Il n'y a, en effet, que des philosophes à vocation déterminée, ou, pour mieux dire, à fringale furieuse, qui puissent avaler cette pierre, digne de Saturne, que Vera leur offre ainsi en deux morceaux, c'est-à-dire en deux volumes. Vera, qui l'a pesée, a pourtant fait tout ce qu'il a pu pour en diminuer la densité et le poids. Il a traduit, avec une expression française qui est à l'allemand ce que l'opale est à du grès, cette Logique, qui n'est plus la logique des autres philosophies, et à laquelle Hegel s'est vanté de donner une existence substantielle. Et ce n'est pas tout! Non content de cette traduction sueur de sang, Vera, dans des notes d'une transparence profonde, et, selon moi, bien supérieures au texte de sa traduction, s'est efforcé à nouveau de dégager cette chétive lueur, si c'en est une, qui a tant de peine à sortir de la langue obscure et rétractée d'Hegel. Eh bien, ces héroïques efforts ne seront comptés que par ceux-là pour qui on n'avait pas besoin de les faire! Les philosophes aborderont seuls cette dure «logique substance», avec leurs fronts construits, disait Joubert, pour écraser des œufs d'autruche.
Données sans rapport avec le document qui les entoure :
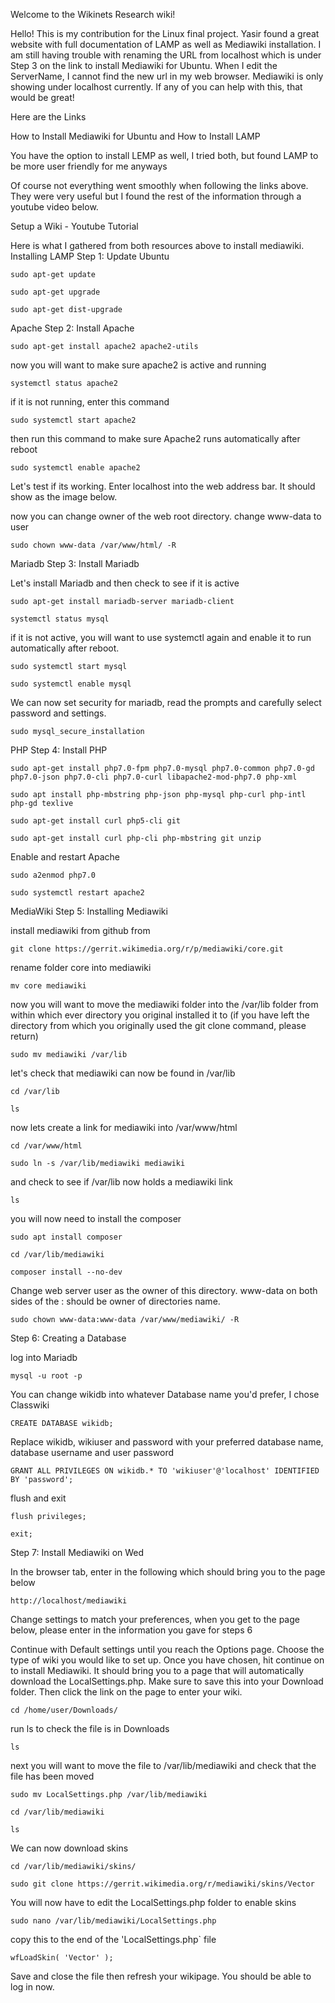 Welcome to the Wikinets Research wiki!

Hello! This is my contribution for the Linux final project.
Yasir found a great website with full documentation of LAMP as well as Mediawiki installation. I am still having trouble with renaming the URL from localhost which is under Step 3 on the link to install Mediawiki for Ubuntu. When I edit the ServerName, I cannot find the new url in my web browser. Mediawiki is only showing under localhost currently. If any of you can help with this, that would be great!

Here are the Links

How to Install Mediawiki for Ubuntu
and
How to Install LAMP

You have the option to install LEMP as well, I tried both, but found LAMP to be more user friendly for me anyways

Of course not everything went smoothly when following the links above. They were very useful but I found the rest of the information through a youtube video below.

Setup a Wiki - Youtube Tutorial

Here is what I gathered from both resources above to install mediawiki.
Installing LAMP
Step 1: Update Ubuntu

    sudo apt-get update

    sudo apt-get upgrade

    sudo apt-get dist-upgrade

Apache
Step 2: Install Apache

    sudo apt-get install apache2 apache2-utils

now you will want to make sure apache2 is active and running

    systemctl status apache2

if it is not running, enter this command

    sudo systemctl start apache2

then run this command to make sure Apache2 runs automatically after reboot

    sudo systemctl enable apache2

Let's test if its working. Enter localhost into the web address bar. It should show as the image below.

now you can change owner of the web root directory. change www-data to user

    sudo chown www-data /var/www/html/ -R

Mariadb
Step 3: Install Mariadb

Let's install Mariadb and then check to see if it is active

    sudo apt-get install mariadb-server mariadb-client

    systemctl status mysql

if it is not active, you will want to use systemctl again and enable it to run automatically after reboot.

    sudo systemctl start mysql

    sudo systemctl enable mysql

We can now set security for mariadb, read the prompts and carefully select password and settings.

    sudo mysql_secure_installation

PHP
Step 4: Install PHP

    sudo apt-get install php7.0-fpm php7.0-mysql php7.0-common php7.0-gd php7.0-json php7.0-cli php7.0-curl libapache2-mod-php7.0 php-xml

    sudo apt install php-mbstring php-json php-mysql php-curl php-intl php-gd texlive

    sudo apt-get install curl php5-cli git

    sudo apt-get install curl php-cli php-mbstring git unzip

Enable and restart Apache

    sudo a2enmod php7.0

    sudo systemctl restart apache2

MediaWiki
Step 5: Installing Mediawiki

install mediawiki from github from

    git clone https://gerrit.wikimedia.org/r/p/mediawiki/core.git

rename folder core into mediawiki

    mv core mediawiki

now you will want to move the mediawiki folder into the /var/lib folder from within which ever directory you original installed it to (if you have left the directory from which you originally used the git clone command, please return)

    sudo mv mediawiki /var/lib

let's check that mediawiki can now be found in /var/lib

    cd /var/lib

    ls

now lets create a link for mediawiki into /var/www/html

    cd /var/www/html

    sudo ln -s /var/lib/mediawiki mediawiki

and check to see if /var/lib now holds a mediawiki link

    ls

you will now need to install the composer

    sudo apt install composer

    cd /var/lib/mediawiki

    composer install --no-dev

Change web server user as the owner of this directory. www-data on both sides of the : should be owner of directories name.

    sudo chown www-data:www-data /var/www/mediawiki/ -R

Step 6: Creating a Database

log into Mariadb

    mysql -u root -p

You can change wikidb into whatever Database name you'd prefer, I chose Classwiki

    CREATE DATABASE wikidb;

Replace wikidb, wikiuser and password with your preferred database name, database username and user password

    GRANT ALL PRIVILEGES ON wikidb.* TO 'wikiuser'@'localhost' IDENTIFIED BY 'password';

flush and exit

    flush privileges;

    exit;

Step 7: Install Mediawiki on Wed

In the browser tab, enter in the following which should bring you to the page below

    http://localhost/mediawiki

Change settings to match your preferences, when you get to the page below, please enter in the information you gave for steps 6

Continue with Default settings until you reach the Options page. Choose the type of wiki you would like to set up. Once you have chosen, hit continue on to install Mediawiki. It should bring you to a page that will automatically download the LocalSettings.php. Make sure to save this into your Download folder. Then click the link on the page to enter your wiki.

    cd /home/user/Downloads/

run ls to check the file is in Downloads

    ls

next you will want to move the file to /var/lib/mediawiki and check that the file has been moved

    sudo mv LocalSettings.php /var/lib/mediawiki

    cd /var/lib/mediawiki

    ls

We can now download skins

    cd /var/lib/mediawiki/skins/

    sudo git clone https://gerrit.wikimedia.org/r/mediawiki/skins/Vector

You will now have to edit the LocalSettings.php folder to enable skins

    sudo nano /var/lib/mediawiki/LocalSettings.php

copy this to the end of the 'LocalSettings.php` file

    wfLoadSkin( 'Vector' );

Save and close the file then refresh your wikipage. You should be able to log in now.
Les philosophes seuls auront le courage de s'enfoncer dans les tautologies et les logomachies de ce bouddhiste de la logique, qui a créé la science absolue, c'est-à-dire la science qui se connaît par l'idée et dans l'idée, «cette idée qui enveloppe tout l'esprit, qui absorbe l'être et la pensée, l'expérience et la raison, l'histoire et la science, et qui est la raison des choses, leur fin et leur principe; cette idée qui unit l'âme et le corps, dont l'évolution a trois moments (ce qui est exquis): être en soi, être contre soi et être pour soi (sans doute le moment le plus agréable!); l'idée qui a pour rythme la thèse, l'antithèse et la synthèse (on nous a déjà bercés sur cette escarpolette); enfin, les idées unes dans l'idée!» Arrêtons-nous! Certes! nous pourrions continuer longtemps des citations de cette espèce; mais quel lecteur français continuerait de lire un chapitre de cet allemand-là?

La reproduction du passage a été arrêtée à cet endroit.